EXERCISE AIM: Print only the lines from the top of the data through the line with "されこれらを踏まえてコードを", both included, skipping every picture.

DATA FOR ANALYSIS:

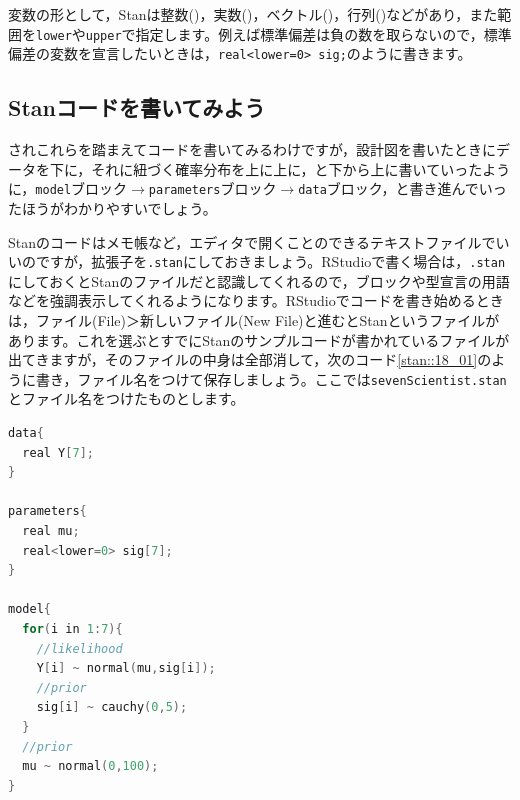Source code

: \documentclass{ltjsbook}
\begin{document}
変数の形として，Stanは整数()，実数()，ベクトル()，行列()などがあり，また範囲を\texttt{lower}や\texttt{upper}で指定します。例えば標準偏差は負の数を取らないので，標準偏差の変数を宣言したいときは，\verb|real<lower=0> sig;|のように書きます。
\subsection{Stanコードを書いてみよう}
されこれらを踏まえてコードを書いてみるわけですが，設計図を書いたときにデータを下に，それに紐づく確率分布を上に上に，と下から上に書いていったように，\texttt{model}ブロック$\to$\texttt{parameters}ブロック$\to$\texttt{data}ブロック，と書き進んでいったほうがわかりやすいでしょう。

Stanのコードはメモ帳など，エディタで開くことのできるテキストファイルでいいのですが，拡張子を\texttt{.stan}にしておきましょう。RStudioで書く場合は，\texttt{.stan}にしておくとStanのファイルだと認識してくれるので，ブロックや型宣言の用語などを強調表示してくれるようになります。RStudioでコードを書き始めるときは，ファイル(File)＞新しいファイル(New File)と進むとStanというファイルがあります。これを選ぶとすでにStanのサンプルコードが書かれているファイルが出てきますが，そのファイルの中身は全部消して，次のコード\ref{stan::18_01}のように書き，ファイル名をつけて保存しましょう。ここでは\texttt{sevenScientist.stan} とファイル名をつけたものとします。

\begin{lstlisting}[language=C++,label={stan::18_01},caption={7人の科学者コード}]
data{
  real Y[7];
}

parameters{
  real mu;
  real<lower=0> sig[7];
}

model{
  for(i in 1:7){
    //likelihood
    Y[i] ~ normal(mu,sig[i]);
    //prior
    sig[i] ~ cauchy(0,5);
  }
  //prior
  mu ~ normal(0,100);
}

\end{lstlisting}
\end{document}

EXERCISE OUTPUT:
Source code

: \documentclass{ltjsbook}
\begin{document}
変数の形として，Stanは整数()，実数()，ベクトル()，行列()などがあり，また範囲を\texttt{lower}や\texttt{upper}で指定します。例えば標準偏差は負の数を取らないので，標準偏差の変数を宣言したいときは，\verb|real<lower=0> sig;|のように書きます。
\subsection{Stanコードを書いてみよう}
されこれらを踏まえてコードを書いてみるわけですが，設計図を書いたときにデータを下に，それに紐づく確率分布を上に上に，と下から上に書いていったように，\texttt{model}ブロック$\to$\texttt{parameters}ブロック$\to$\texttt{data}ブロック，と書き進んでいったほうがわかりやすいでしょう。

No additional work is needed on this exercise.